Dataset excerpts START

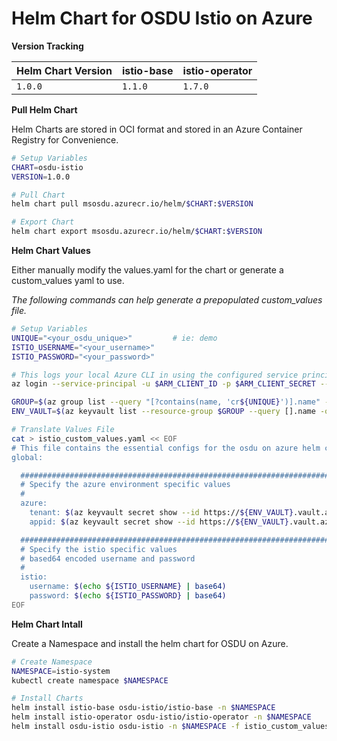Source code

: # Helm Chart for OSDU Istio on Azure

__Version Tracking__

| Helm Chart Version | istio-base                       | istio-operator                   |
| ------------------ | -------------------------------- | -------------------------------- |
| `1.0.0`            | `1.1.0`                          | `1.7.0`                          |


__Pull Helm Chart__

Helm Charts are stored in OCI format and stored in an Azure Container Registry for Convenience.

```bash
# Setup Variables
CHART=osdu-istio
VERSION=1.0.0

# Pull Chart
helm chart pull msosdu.azurecr.io/helm/$CHART:$VERSION

# Export Chart
helm chart export msosdu.azurecr.io/helm/$CHART:$VERSION
```

__Helm Chart Values__

Either manually modify the values.yaml for the chart or generate a custom_values yaml to use.

_The following commands can help generate a prepopulated custom_values file._
```bash
# Setup Variables
UNIQUE="<your_osdu_unique>"         # ie: demo
ISTIO_USERNAME="<your_username>"
ISTIO_PASSWORD="<your_password>"

# This logs your local Azure CLI in using the configured service principal.
az login --service-principal -u $ARM_CLIENT_ID -p $ARM_CLIENT_SECRET --tenant $ARM_TENANT_ID

GROUP=$(az group list --query "[?contains(name, 'cr${UNIQUE}')].name" -otsv)
ENV_VAULT=$(az keyvault list --resource-group $GROUP --query [].name -otsv)

# Translate Values File
cat > istio_custom_values.yaml << EOF
# This file contains the essential configs for the osdu on azure helm chart
global:

  ################################################################################
  # Specify the azure environment specific values
  #
  azure:
    tenant: $(az keyvault secret show --id https://${ENV_VAULT}.vault.azure.net/secrets/tenant-id --query value -otsv)
    appid: $(az keyvault secret show --id https://${ENV_VAULT}.vault.azure.net/secrets/aad-client-id --query value -otsv)

  ################################################################################
  # Specify the istio specific values
  # based64 encoded username and password
  #
  istio:
    username: $(echo ${ISTIO_USERNAME} | base64)
    password: $(echo ${ISTIO_PASSWORD} | base64)
EOF
```


__Helm Chart Intall__

Create a Namespace and install the helm chart for OSDU on Azure.

```bash
# Create Namespace
NAMESPACE=istio-system
kubectl create namespace $NAMESPACE

# Install Charts
helm install istio-base osdu-istio/istio-base -n $NAMESPACE
helm install istio-operator osdu-istio/istio-operator -n $NAMESPACE
helm install osdu-istio osdu-istio -n $NAMESPACE -f istio_custom_values.yaml
```

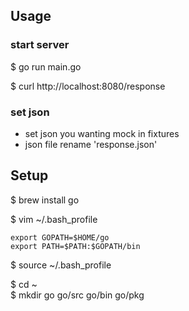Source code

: ## Usage
### start server 
$ go run main.go

$ curl http://localhost:8080/response

### set json
- set json you wanting mock in fixtures
- json file rename 'response.json' 


## Setup
$ brew install go  

$ vim ~/.bash_profile  
```
export GOPATH=$HOME/go
export PATH=$PATH:$GOPATH/bin
```
$ source ~/.bash_profile  
  
$ cd ~  
$ mkdir go go/src go/bin go/pkg  
 


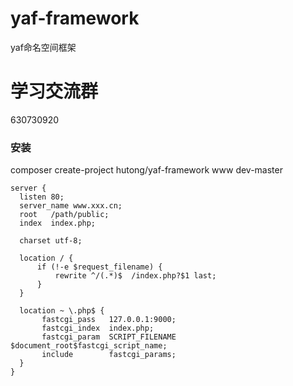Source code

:# yaf-framework
yaf命名空间框架

# 学习交流群
630730920

### 安装
composer create-project hutong/yaf-framework www dev-master

```
server {
  listen 80;
  server_name www.xxx.cn;
  root   /path/public;
  index  index.php;

  charset utf-8;

  location / {
      if (!-e $request_filename) {
          rewrite ^/(.*)$  /index.php?$1 last;
      }
  }

  location ~ \.php$ {
       fastcgi_pass   127.0.0.1:9000;
       fastcgi_index  index.php;
       fastcgi_param  SCRIPT_FILENAME  $document_root$fastcgi_script_name;
       include        fastcgi_params;
  }
}
```
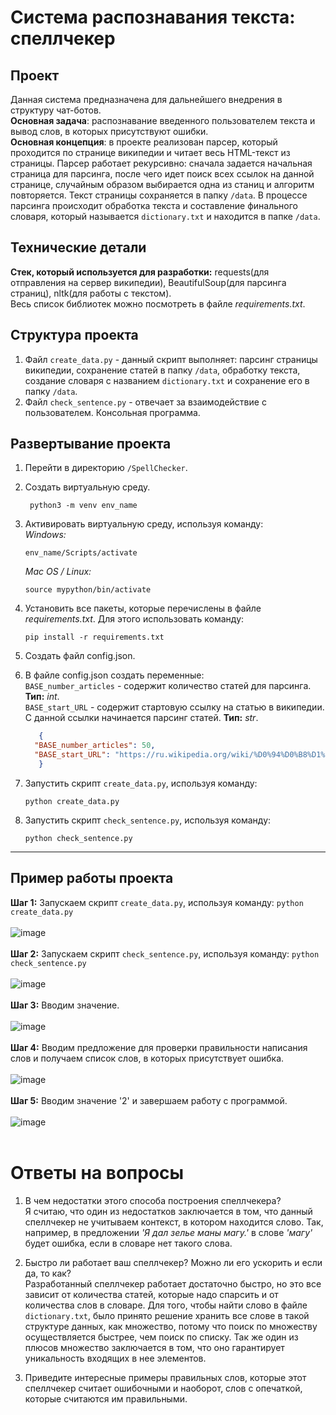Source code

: # Система распознавания текста: спеллчекер

## Проект

Данная система предназначена для дальнейшего внедрения в структуру чат-ботов. <br> 
__Основная задача__: распознавание введенного пользователем текста и вывод слов, в которых присутствуют ошибки. <br>
__Основная концепция__: в проекте реализован парсер, который проходится по странице википедии и читает весь HTML-текст из страницы. Парсер работает рекурсивно: сначала задается начальная страница для парсинга, 
после чего идет поиск всех ссылок на данной странице, случайным образом выбирается одна из станиц и алгоритм повторяется. 
Текст страницы сохраняется в папку ```/data```. В процессе парсинга происходит обработка текста и составление финального словаря, 
который называется ```dictionary.txt``` и находится в папке ```/data```.

## Технические детали

__Стек, который используется для разработки:__ requests(для отправления на сервер википедии), BeautifulSoup(для парсинга страниц), nltk(для работы с текстом).<br>
Весь список библиотек можно посмотреть в файле _requirements.txt_.

## Структура проекта

1. Файл ```create_data.py``` - данный скрипт выполняет: парсинг страницы википедии, сохранение статей в папку ```/data```, обработку текста, создание словаря с названием ```dictionary.txt``` и сохранение его в папку ```/data```.<br>
2. Файл ```check_sentence.py``` - отвечает за взаимодействие с пользователем. Консольная программа.

## Развертывание проекта

1. Перейти в директорию ```/SpellChecker```. 
2. Создать виртуальную среду. 
   ```
    python3 -m venv env_name
   ```
3. Активировать виртуальную среду, используя команду:<br>
   _Windows:_
   ``` 
   env_name/Scripts/activate
   ```
   _Mac OS / Linux:_
   ``` 
   source mypython/bin/activate
   ```
   
4. Установить все пакеты, которые перечислены в файле _requirements.txt_. Для этого использовать команду:
   ```
   pip install -r requirements.txt
   ```
5. Создать файл config.json.

6. В файле config.json создать переменные:<br>
   ```BASE_number_articles``` - содержит количество статей для парсинга. __Тип:__ _int_.<br>
   ```BASE_start_URL``` - содержит стартовую ссылку на статью в википедии. С данной ссылки начинается парсинг статей. __Тип:__ _str_.
   ```json
      {
     "BASE_number_articles": 50,
     "BASE_start_URL": "https://ru.wikipedia.org/wiki/%D0%94%D0%B8%D1%81%D0%BA%D0%BE%D0%B3%D1%80%D0%B0%D1%84%D0%B8%D1%8F_%D0%9A%D1%8D%D1%82%D0%B8_%D0%9F%D0%B5%D1%80%D1%80%D0%B8"
      }
   ```
   
7. Запустить скрипт ```create_data.py```, используя команду:<br>
   ```
   python create_data.py
   ```
8. Запустить скрипт ```check_sentence.py```, используя команду:<br>
   ```
   python check_sentence.py
   ```
***
## Пример работы проекта

__Шаг 1:__ Запускаем скрипт ```create_data.py```, используя команду: ```python create_data.py```<br><br>
![image](https://user-images.githubusercontent.com/73431786/117779794-b1c79000-b247-11eb-8f03-179926245877.png)<br><br>
__Шаг 2:__ Запускаем скрипт ```check_sentence.py```, используя команду: ```python check_sentence.py```<br><br>
![image](https://user-images.githubusercontent.com/73431786/117780408-45995c00-b248-11eb-92b2-f7ecb87aa245.png)<br><br>
__Шаг 3:__ Вводим значение.<br><br>
![image](https://user-images.githubusercontent.com/73431786/117780602-75486400-b248-11eb-9e34-c59b47e58642.png)<br><br>
__Шаг 4:__ Вводим предложение для проверки правильности написания слов и получаем список слов, в которых присутствует ошибка.<br><br>
![image](https://user-images.githubusercontent.com/73431786/117780835-a9238980-b248-11eb-80b0-155245127aa2.png)<br><br>
__Шаг 5:__ Вводим значение '2' и завершаем работу с программой.<br><br>
![image](https://user-images.githubusercontent.com/73431786/117781122-f869ba00-b248-11eb-954d-34e9197d115f.png)<br><br>

# Ответы на вопросы
1. В чем недостатки этого способа построения спеллчекера? <br>
   Я считаю, что один из недостатков заключается в том, что данный спеллчекер не учитываем контекст, в котором находится слово. Так,
   например, в предложении _'Я дал зелье маны магу.'_ в слове _'магу'_ будет ошибка, если в словаре нет такого слова.
   
2. Быстро ли работает ваш спеллчекер? Можно ли его ускорить и если да, то как? <br>
   Разработанный спеллчекер работает достаточно быстро, но это все зависит от количества статей, которые надо спарсить и от количества слов в словаре.
   Для того, чтобы найти слово в файле ```dictionary.txt```, было принято решение хранить все слове в такой структуре данных, как множество, потому что поиск по множеству осуществляется быстрее, чем поиск по списку.
   Так же один из плюсов множество заключается в том, что оно гарантирует уникальность входящих в нее элементов.
   
3. Приведите интересные примеры правильных слов, которые этот спеллчекер считает ошибочными и наоборот, слов с опечаткой, которые считаются им правильными.
   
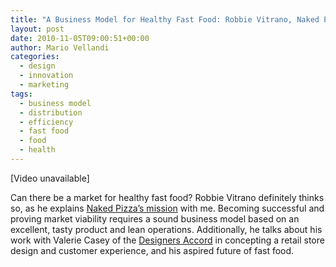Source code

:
 ```yaml
---
title: "A Business Model for Healthy Fast Food: Robbie Vitrano, Naked Pizza"
layout: post
date: 2010-11-05T09:00:51+00:00
author: Mario Vellandi
categories:
  - design
  - innovation
  - marketing
tags:
  - business model
  - distribution
  - efficiency
  - fast food
  - food
  - health
---
```

[Video unavailable]

Can there be a market for healthy fast food? Robbie Vitrano definitely thinks so, as he explains [Naked Pizza&#8217;s mission](http://www.nakedpizza.biz/) with me. Becoming successful and proving market viability requires a sound business model based on an excellent, tasty product and lean operations. Additionally, he talks about his work with Valerie Casey of the [Designers Accord](http://www.designersaccord.org/) in concepting a retail store design and customer experience, and his aspired future of fast food.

Dataset excerpts END

What you will do :: Gather each line of the records holding the string "список".

Solution ::
Весь список библиотек можно посмотреть в файле _requirements.txt_.
__Шаг 4:__ Вводим предложение для проверки правильности написания слов и получаем список слов, в которых присутствует ошибка.<br><br>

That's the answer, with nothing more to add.